Collected data:
◇ ◇ ◇ ◇ ◇
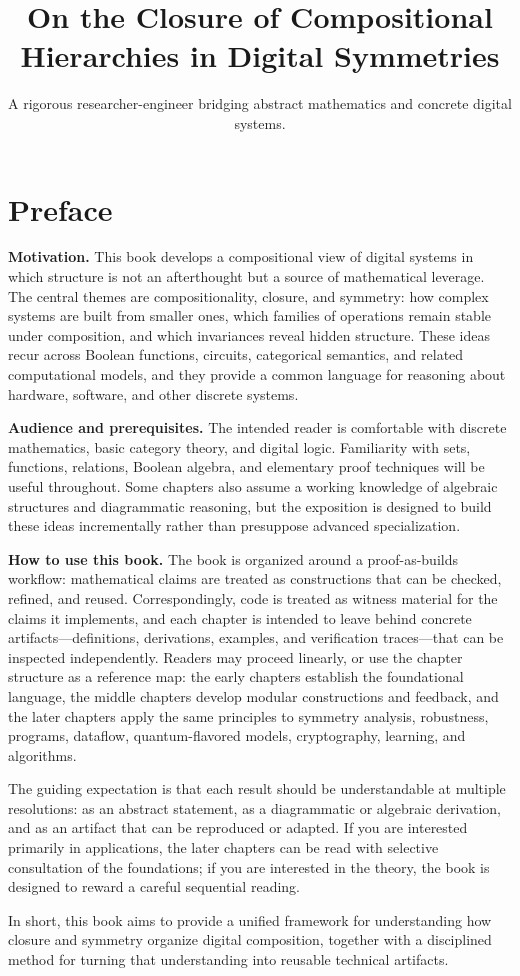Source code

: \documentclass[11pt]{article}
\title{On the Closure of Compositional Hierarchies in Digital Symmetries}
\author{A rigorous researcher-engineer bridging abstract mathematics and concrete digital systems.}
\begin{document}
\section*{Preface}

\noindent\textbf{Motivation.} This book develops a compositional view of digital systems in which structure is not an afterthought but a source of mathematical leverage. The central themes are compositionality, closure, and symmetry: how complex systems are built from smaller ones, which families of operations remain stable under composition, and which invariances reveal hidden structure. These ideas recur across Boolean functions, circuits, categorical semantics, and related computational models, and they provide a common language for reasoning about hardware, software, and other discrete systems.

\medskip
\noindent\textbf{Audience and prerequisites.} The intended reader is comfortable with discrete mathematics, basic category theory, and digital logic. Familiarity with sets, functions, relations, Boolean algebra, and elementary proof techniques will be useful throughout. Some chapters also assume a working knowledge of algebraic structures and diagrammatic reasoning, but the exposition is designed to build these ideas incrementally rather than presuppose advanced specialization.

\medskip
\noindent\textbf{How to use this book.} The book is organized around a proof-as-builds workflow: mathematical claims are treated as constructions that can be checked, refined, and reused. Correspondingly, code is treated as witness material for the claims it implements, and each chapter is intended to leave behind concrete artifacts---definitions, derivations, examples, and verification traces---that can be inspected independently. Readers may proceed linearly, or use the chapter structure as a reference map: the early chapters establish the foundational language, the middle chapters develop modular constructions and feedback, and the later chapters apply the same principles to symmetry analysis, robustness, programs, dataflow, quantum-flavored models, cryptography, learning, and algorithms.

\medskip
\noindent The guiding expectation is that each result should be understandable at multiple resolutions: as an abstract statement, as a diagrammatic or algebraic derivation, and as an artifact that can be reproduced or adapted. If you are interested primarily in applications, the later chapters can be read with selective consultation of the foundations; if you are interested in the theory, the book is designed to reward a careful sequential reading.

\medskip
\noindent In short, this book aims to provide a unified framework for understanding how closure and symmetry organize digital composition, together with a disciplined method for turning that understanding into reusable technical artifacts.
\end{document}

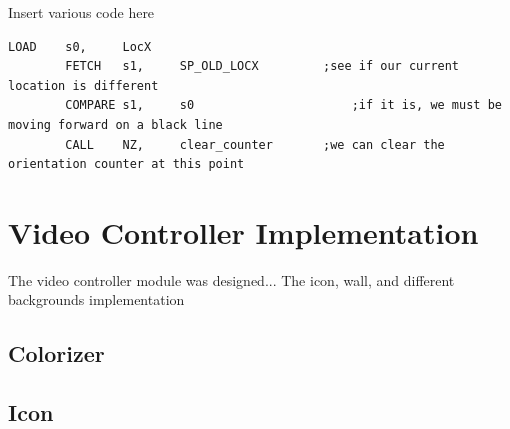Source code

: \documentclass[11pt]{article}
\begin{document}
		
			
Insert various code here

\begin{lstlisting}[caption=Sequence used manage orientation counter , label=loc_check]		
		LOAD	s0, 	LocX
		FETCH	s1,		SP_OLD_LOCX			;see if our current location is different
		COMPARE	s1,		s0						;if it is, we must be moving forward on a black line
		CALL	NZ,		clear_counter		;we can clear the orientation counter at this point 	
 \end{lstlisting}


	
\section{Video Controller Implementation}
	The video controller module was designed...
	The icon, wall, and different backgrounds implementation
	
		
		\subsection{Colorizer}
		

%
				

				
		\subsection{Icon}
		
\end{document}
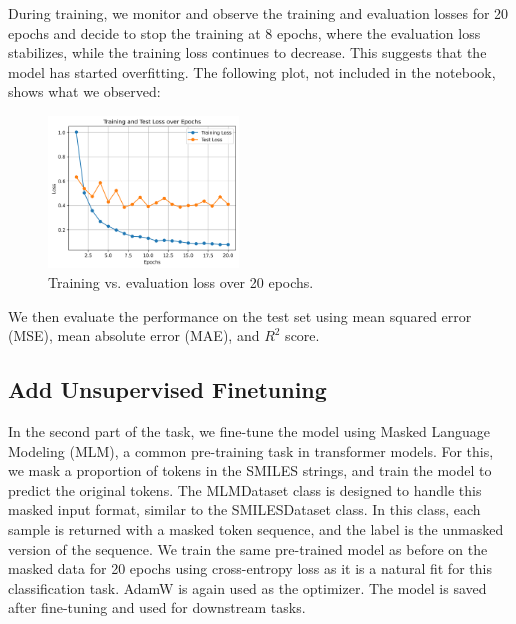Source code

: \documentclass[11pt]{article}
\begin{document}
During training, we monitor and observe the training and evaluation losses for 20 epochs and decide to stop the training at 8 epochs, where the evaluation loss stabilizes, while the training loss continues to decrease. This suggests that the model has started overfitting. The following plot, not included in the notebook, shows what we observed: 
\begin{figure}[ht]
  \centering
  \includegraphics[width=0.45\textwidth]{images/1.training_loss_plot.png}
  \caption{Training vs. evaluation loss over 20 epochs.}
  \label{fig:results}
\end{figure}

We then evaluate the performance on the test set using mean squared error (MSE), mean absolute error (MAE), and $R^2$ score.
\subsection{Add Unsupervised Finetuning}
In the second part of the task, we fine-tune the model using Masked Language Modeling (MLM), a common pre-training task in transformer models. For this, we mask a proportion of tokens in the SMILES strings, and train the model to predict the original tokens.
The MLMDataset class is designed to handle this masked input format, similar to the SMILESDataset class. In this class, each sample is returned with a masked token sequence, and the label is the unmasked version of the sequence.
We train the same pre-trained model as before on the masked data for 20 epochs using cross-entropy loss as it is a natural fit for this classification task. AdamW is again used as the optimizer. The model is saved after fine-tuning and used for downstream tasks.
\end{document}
◇ ◇ ◇ ◇ ◇
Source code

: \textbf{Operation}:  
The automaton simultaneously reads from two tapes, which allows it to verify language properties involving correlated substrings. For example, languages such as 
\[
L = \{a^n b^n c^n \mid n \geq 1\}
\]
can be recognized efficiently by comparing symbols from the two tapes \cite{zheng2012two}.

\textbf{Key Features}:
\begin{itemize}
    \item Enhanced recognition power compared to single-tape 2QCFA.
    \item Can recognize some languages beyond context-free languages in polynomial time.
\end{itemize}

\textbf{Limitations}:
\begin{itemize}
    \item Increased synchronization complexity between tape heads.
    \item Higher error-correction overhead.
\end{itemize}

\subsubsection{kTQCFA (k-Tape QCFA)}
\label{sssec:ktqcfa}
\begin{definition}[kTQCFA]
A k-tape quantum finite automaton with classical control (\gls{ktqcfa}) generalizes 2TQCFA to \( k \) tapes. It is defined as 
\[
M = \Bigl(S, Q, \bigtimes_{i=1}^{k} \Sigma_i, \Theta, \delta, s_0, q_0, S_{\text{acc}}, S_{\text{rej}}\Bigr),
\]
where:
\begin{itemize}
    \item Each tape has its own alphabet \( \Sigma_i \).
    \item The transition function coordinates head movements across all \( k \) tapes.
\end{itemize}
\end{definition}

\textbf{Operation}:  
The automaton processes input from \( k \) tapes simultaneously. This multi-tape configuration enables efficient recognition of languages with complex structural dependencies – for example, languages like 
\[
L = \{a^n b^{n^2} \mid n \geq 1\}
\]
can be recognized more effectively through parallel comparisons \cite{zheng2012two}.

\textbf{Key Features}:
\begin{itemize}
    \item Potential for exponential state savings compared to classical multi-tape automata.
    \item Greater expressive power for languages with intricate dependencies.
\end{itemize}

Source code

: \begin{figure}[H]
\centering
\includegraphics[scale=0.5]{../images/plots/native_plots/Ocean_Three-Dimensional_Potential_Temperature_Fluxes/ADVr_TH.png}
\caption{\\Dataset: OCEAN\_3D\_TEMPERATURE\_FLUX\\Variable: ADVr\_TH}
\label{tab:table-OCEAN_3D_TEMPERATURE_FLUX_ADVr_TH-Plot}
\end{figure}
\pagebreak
◇ ◇ ◇ ◇ ◇
Your instructions:
Copy whichever lines above contain the string "recognized".

Answer to the exercise:
can be recognized efficiently by comparing symbols from the two tapes \cite{zheng2012two}.
can be recognized more effectively through parallel comparisons \cite{zheng2012two}.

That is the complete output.